Best-for: A simple, sleek softshell pant for cold escarpments
Zeal Optics Auto Sun Collection ($229)
Size range: 10 frame styles & sizes
A few scares we had this season demonstrated just how critical our Zeal sunglasses were in our ice climbing quiver. First, our lead tester nearly got swept off an Alaskan peak by a sluff avalanche that took his Zeal Brewer sunglasses for a ride. Luckily, his partner 100 feet below caught them; but in just those few minutes, the bright sun and snow reflection were literally blinding. Secondly, a mutual friend left his eyes exposed on Denali and actually frostbit an eyeball. Eyes are precious. Invest in a quality pair like these that fit and perform well, and they’ll be more likely to get worn.
Zeal’s Auto Sun collection features polarized lenses that automatically adjust their shading from 28-15 percent so you don’t have to swap them repeatedly as conditions change. This is quite handy for activities that beg eye protection even when it’s shady out, like ice climbing and mountain biking. The real kicker for us: Zeal just expanded their variable lens availability to a variety of stylish and understated frames that don’t have you looking like a European mountain guide or fresh off the peloton. Plus, all Zeal frames are made from Z-Resin: a plant based material (i.e. not petroleum) that’s biodegradable in the long term.
Best-for: Protecting your eyesight without looking like a Rapha acolyte.
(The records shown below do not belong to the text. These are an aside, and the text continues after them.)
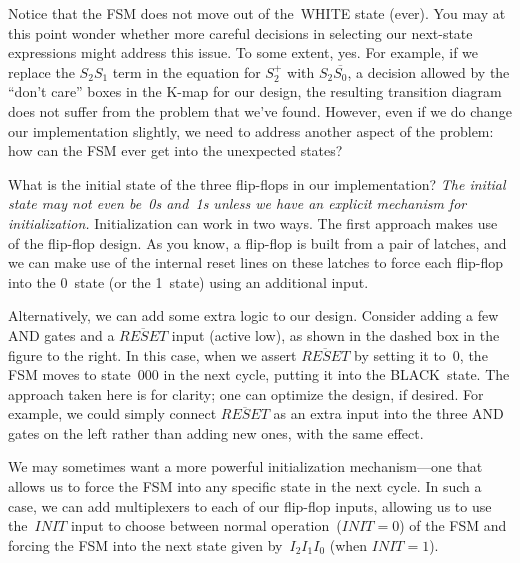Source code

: Notice that the FSM does not move out of the~WHITE state (ever).  
%
You may at this point wonder whether more careful decisions 
in selecting our next-state expressions might address this issue.
To some extent, yes.  For example, if we replace the 
$S_2S_1$ term in the equation for $S_2^+$ with $S_2\overline{\mbox{$S_0$}}$, 
a decision allowed
by the ``don't care'' boxes in the K-map for our design,
the resulting transition diagram does not suffer from the problem
that we've found.
%
However, even if we do change our implementation slightly, we need
to address another aspect of the problem:
%
how can the FSM ever get into the unexpected states?

\begin{minipage}{2.25in}
What is the initial state of the three flip-flops in our implementation?
%
{\em The initial state may not even be~0s and~1s unless we have an 
explicit mechanism for initialization.} 
%
Initialization can work in two ways.  
%
The first approach makes use of the flip-flop design.
As you know, a flip-flop is built from a pair of latches, and
we can 
make use of the internal reset lines on these latches
to force each flip-flop into the 0~state (or the 1~state) using an
additional input. \mpline

Alternatively, we can add some extra logic to our design.
%
Consider adding a few AND gates and a $\overline{RESET}$ input
(active low), as shown in the dashed box in the figure to the right.
In this case, when we assert $\overline{RESET}$ by setting it to~0,
the FSM moves to state~000 in the next cycle, putting it into
the BLACK~state.  The approach taken here is for clarity; one can
optimize the design, if desired.  For example, we could simply connect
$\overline{RESET}$ as an extra input into the three AND gates on the
left rather than adding new ones, with the same effect.\mpline

We may sometimes want a more powerful initialization mechanism---one
that allows us to force the FSM into any specific state in the next
cycle.  In such a case, we can add multiplexers to each of our 
flip-flop inputs, allowing us to use the~$INIT$ input to choose between
normal operation~($INIT=0$) of the FSM and forcing the FSM into the
next state given by~$I_2I_1I_0$ (when $INIT=1$).
\end{minipage}\hspace{0.25in}%
\begin{minipage}{4in}
\vspace{12pt}
\centerline{}
\end{minipage}\vspace{8pt}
How To Buy Ice Climbing Gear
Ice climbing is the most gear intensive, and therefore expensive, iteration of climbing. It’s also the most location and condition specific. So, it’s no surprise that it remains the most niche. But with that comes an allure to buy everything. If you’re starting out, we recommend being conservative on how much you spend before you know exactly what you’re looking for—much like a $200 pair of rock shoes is unnecessary for a beginner. Secondhand gear will give you a feel for the sport and your preferences before you throw down thousands on a fancy new kit. Check out online forums like MountainProject.com and eBay, or even your local Facebook Marketplace.
For those ready to dive in on new gear, boots are a number one spending priority. Take care of your feet—you can’t get anywhere without them. Most modern tools and crampons will last for years, which means used pairs perform like new with a fresh set of picks or frontpoints. But boots wear out and a nice, new pair suited to your fit will deliver the most bang-for-your-buck. Head to a local shop that knows the sport to get a well-fitting pair, and repay their expertise with a purchase. From there you can begin to accumulate hard goods like ice tools, crampons, and ice screws. Most ropes, draws, and harnesses can cover the gamut from rock to ice if purchased with versatility in mind.